● RECORDS FOR PROCESSING
= Beginning of Section =

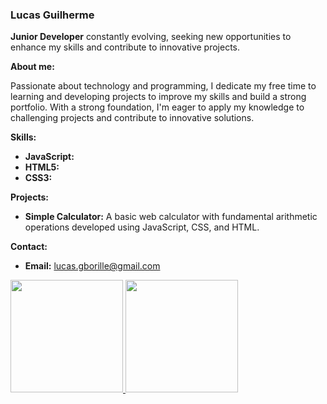### Lucas Guilherme

**Junior Developer** constantly evolving, seeking new opportunities to enhance my skills and contribute to innovative projects.

**About me:**

Passionate about technology and programming, I dedicate my free time to learning and developing projects to improve my skills and build a strong portfolio. With a strong foundation, I'm eager to apply my knowledge to challenging projects and contribute to innovative solutions.

**Skills:**

* **JavaScript:** 
* **HTML5:** 
* **CSS3:** 

**Projects:**

* **Simple Calculator:** A basic web calculator with fundamental arithmetic operations developed using JavaScript, CSS, and HTML.

**Contact:**

* **Email:** lucas.gborille@gmail.com

<div>
<a href="https://github.com/lukegbb">
<img loading="lazy" height="180em" src="https://github-readme-stats.vercel.app/api/top-langs/?username=lukegbb&layout=compact&langs_count=7&theme=dracula"/>
<img loading="lazy" height="180em" src="https://github-readme-stats.vercel.app/api?username=lukegbb&show_icons=true&theme=dracula&include_all_commits=true&count_private=true"/>
</div>
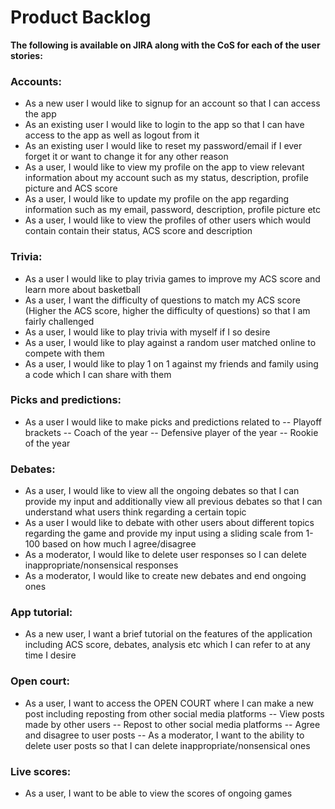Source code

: # Product Backlog

__The following is available on JIRA along with the CoS for each of the user stories:__

### Accounts:

- As a new user I would like to signup for an account so that I can access the app
- As an existing user I would like to login to the app so that I can have access to the app as well as logout from it
- As an existing user I would like to reset my password/email if I ever forget it or want to change it for any other reason
- As a user, I would like to view my profile on the app to view relevant information about my account such as my status, description, profile picture and ACS score
- As a user, I would like to update my profile on the app regarding information such as my email, password, description, profile picture etc
- As a user, I would like to view the profiles of other users which would contain contain their status, ACS score and description

### Trivia: 

- As a user I would like to play trivia games to improve my ACS score and learn more about basketball
- As a user, I want the difficulty of questions to match my ACS score (Higher the ACS score, higher the difficulty of questions) so that I am fairly challenged
- As a user, I would like to play trivia with myself if I so desire
- As a user, I would like to play against a random user matched online to compete with them
- As a user, I would like to play 1 on 1 against my friends and family using a code which I can share with them

### Picks and predictions:

- As a user I would like to make picks and predictions related to
-- Playoff brackets
-- Coach of the year
-- Defensive player of the year
-- Rookie of the year

### Debates:
- As a user, I would like to view all the ongoing debates so that I can provide my input and additionally view all previous debates so that I can understand what users think regarding a certain topic
 - As a user I would like to debate with other users about different topics regarding the game and provide my input using a sliding scale from 1-100 based on how much I agree/disagree
- As a moderator, I would like to delete user responses so I can delete inappropriate/nonsensical responses
- As a moderator, I would like to create new debates and end ongoing ones

### App tutorial:

 - As a new user, I want a brief tutorial on the features of the application including ACS score, debates, analysis etc which I can refer to at any time I desire

### Open court:

- As a user, I want to access the OPEN COURT where I can make a new post including reposting from other social media platforms
-- View posts made by other users
-- Repost to other social media platforms
-- Agree and disagree to user posts
-- As a moderator, I want to the ability to delete user posts so that I can delete inappropriate/nonsensical ones

### Live scores:
- As a user, I want to be able to view the scores of ongoing games
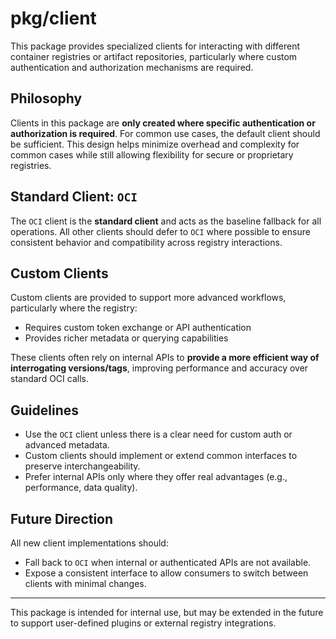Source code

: # pkg/client

This package provides specialized clients for interacting with different container registries or artifact repositories, particularly where custom authentication and authorization mechanisms are required.

## Philosophy

Clients in this package are **only created where specific authentication or authorization is required**. For common use cases, the default client should be sufficient. This design helps minimize overhead and complexity for common cases while still allowing flexibility for secure or proprietary registries.

## Standard Client: `OCI`

The `OCI` client is the **standard client** and acts as the baseline fallback for all operations. All other clients should defer to `OCI` where possible to ensure consistent behavior and compatibility across registry interactions.

## Custom Clients

Custom clients are provided to support more advanced workflows, particularly where the registry:

* Requires custom token exchange or API authentication
* Provides richer metadata or querying capabilities

These clients often rely on internal APIs to **provide a more efficient way of interrogating versions/tags**, improving performance and accuracy over standard OCI calls.

## Guidelines

* Use the `OCI` client unless there is a clear need for custom auth or advanced metadata.
* Custom clients should implement or extend common interfaces to preserve interchangeability.
* Prefer internal APIs only where they offer real advantages (e.g., performance, data quality).

## Future Direction

All new client implementations should:

* Fall back to `OCI` when internal or authenticated APIs are not available.
* Expose a consistent interface to allow consumers to switch between clients with minimal changes.

---

This package is intended for internal use, but may be extended in the future to support user-defined plugins or external registry integrations.

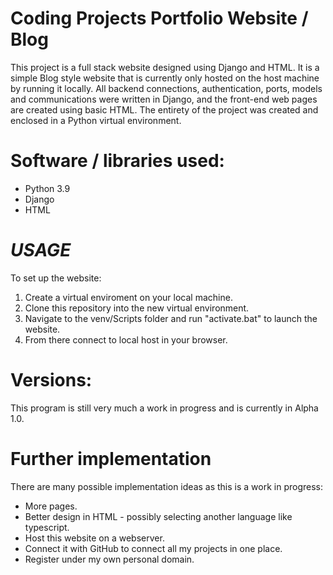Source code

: # Coding Projects Portfolio Website / Blog
This project is a full stack website designed using Django and HTML. It is a simple Blog style website that is currently only hosted on the host machine by running it locally. All backend connections, authentication, ports, models and communications were written in Django, and the front-end web pages are created using basic HTML. The entirety of the project was created and enclosed in a Python virtual environment.

# Software / libraries used:
- Python 3.9
- Django
- HTML
# ___USAGE___
To set up the website:
1. Create a virtual enviroment on your local machine.
2. Clone this repository into the new virtual environment.
3. Navigate to the venv/Scripts folder and run "activate.bat" to launch the website.
4. From there connect to local host in your browser.


# Versions:
This program is still very much a work in progress and is currently in Alpha 1.0.

# Further implementation
There are many possible implementation ideas as this is a work in progress:
- More pages.
- Better design in HTML - possibly selecting another language like typescript.
- Host this website on a webserver.
- Connect it with GitHub to connect all my projects in one place.
- Register under my own personal domain.

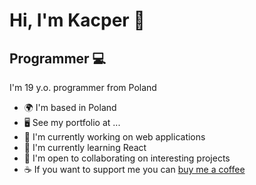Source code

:Hi, I'm Kacper 👋
=======================

Programmer 💻
----------

I'm 19 y.o. programmer from Poland

* 🌍  I'm based in Poland
* 🖥️  See my portfolio at ...
* 🚀  I'm currently working on web applications
* 🧠  I'm currently learning React
* 🤝  I'm open to collaborating on interesting projects
* ☕  If you want to support me you can [buy me a coffee](https://buymeacoffee.com/brokker)
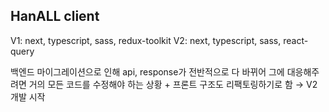 ## HanALL client

V1: next, typescript, sass, redux-toolkit
V2: next, typescript, sass, react-query

백엔드 마이그레이션으로 인해 api, response가 전반적으로 다 바뀌어 그에 대응해주려면 거의 모든 코드를 수정해야 하는 상황 + 프론트 구조도 리팩토링하기로 함 → V2 개발 시작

= End of Section =

Give the count of lines in the listing that hold "platforms", and write nothing beyond it.

2